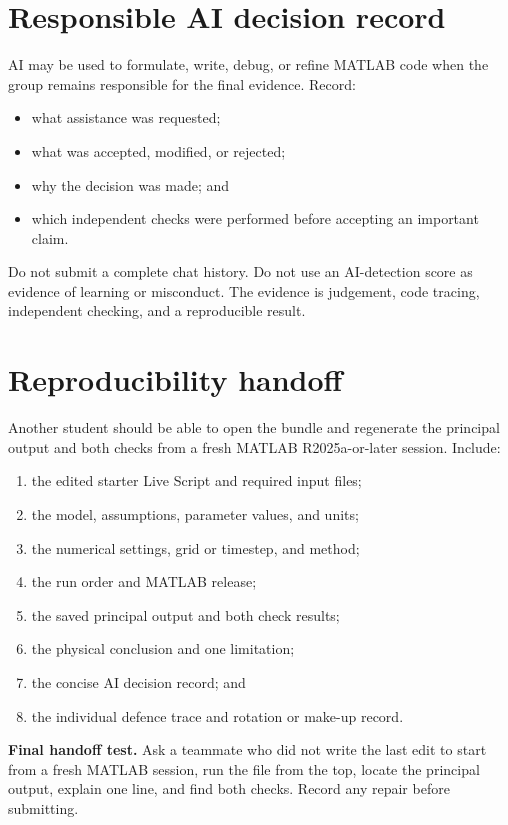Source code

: \documentclass[11pt,a4paper]{article}
\begin{document}
\section*{Responsible AI decision record}
AI may be used to formulate, write, debug, or refine MATLAB code when the group remains responsible for the final evidence. Record:
\begin{itemize}[nosep,leftmargin=6mm]
\item what assistance was requested;
\item what was accepted, modified, or rejected;
\item why the decision was made; and
\item which independent checks were performed before accepting an important claim.
\end{itemize}
Do not submit a complete chat history. Do not use an AI-detection score as evidence of learning or misconduct. The evidence is judgement, code tracing, independent checking, and a reproducible result.
\section*{Reproducibility handoff}
Another student should be able to open the bundle and regenerate the principal output and both checks from a fresh MATLAB R2025a-or-later session. Include:
\begin{enumerate}[nosep,leftmargin=6mm]
\item the edited starter Live Script and required input files;
\item the model, assumptions, parameter values, and units;
\item the numerical settings, grid or timestep, and method;
\item the run order and MATLAB release;
\item the saved principal output and both check results;
\item the physical conclusion and one limitation;
\item the concise AI decision record; and
\item the individual defence trace and rotation or make-up record.
\end{enumerate}
\begin{keybox}\textbf{Final handoff test.} Ask a teammate who did not write the last edit to start from a fresh MATLAB session, run the file from the top, locate the principal output, explain one line, and find both checks. Record any repair before submitting.\end{keybox}
\end{document}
***
▶ _Prompt_
The reply should repeat the data in full, exactly as given, and contain no pictures.

▶ _Result of this exercise_
Source code

: \documentclass[11pt,a4paper]{article}
\begin{document}
\section*{Responsible AI decision record}
AI may be used to formulate, write, debug, or refine MATLAB code when the group remains responsible for the final evidence. Record:
\begin{itemize}[nosep,leftmargin=6mm]
\item what assistance was requested;
\item what was accepted, modified, or rejected;
\item why the decision was made; and
\item which independent checks were performed before accepting an important claim.
\end{itemize}
Do not submit a complete chat history. Do not use an AI-detection score as evidence of learning or misconduct. The evidence is judgement, code tracing, independent checking, and a reproducible result.
\section*{Reproducibility handoff}
Another student should be able to open the bundle and regenerate the principal output and both checks from a fresh MATLAB R2025a-or-later session. Include:
\begin{enumerate}[nosep,leftmargin=6mm]
\item the edited starter Live Script and required input files;
\item the model, assumptions, parameter values, and units;
\item the numerical settings, grid or timestep, and method;
\item the run order and MATLAB release;
\item the saved principal output and both check results;
\item the physical conclusion and one limitation;
\item the concise AI decision record; and
\item the individual defence trace and rotation or make-up record.
\end{enumerate}
\begin{keybox}\textbf{Final handoff test.} Ask a teammate who did not write the last edit to start from a fresh MATLAB session, run the file from the top, locate the principal output, explain one line, and find both checks. Record any repair before submitting.\end{keybox}
\end{document}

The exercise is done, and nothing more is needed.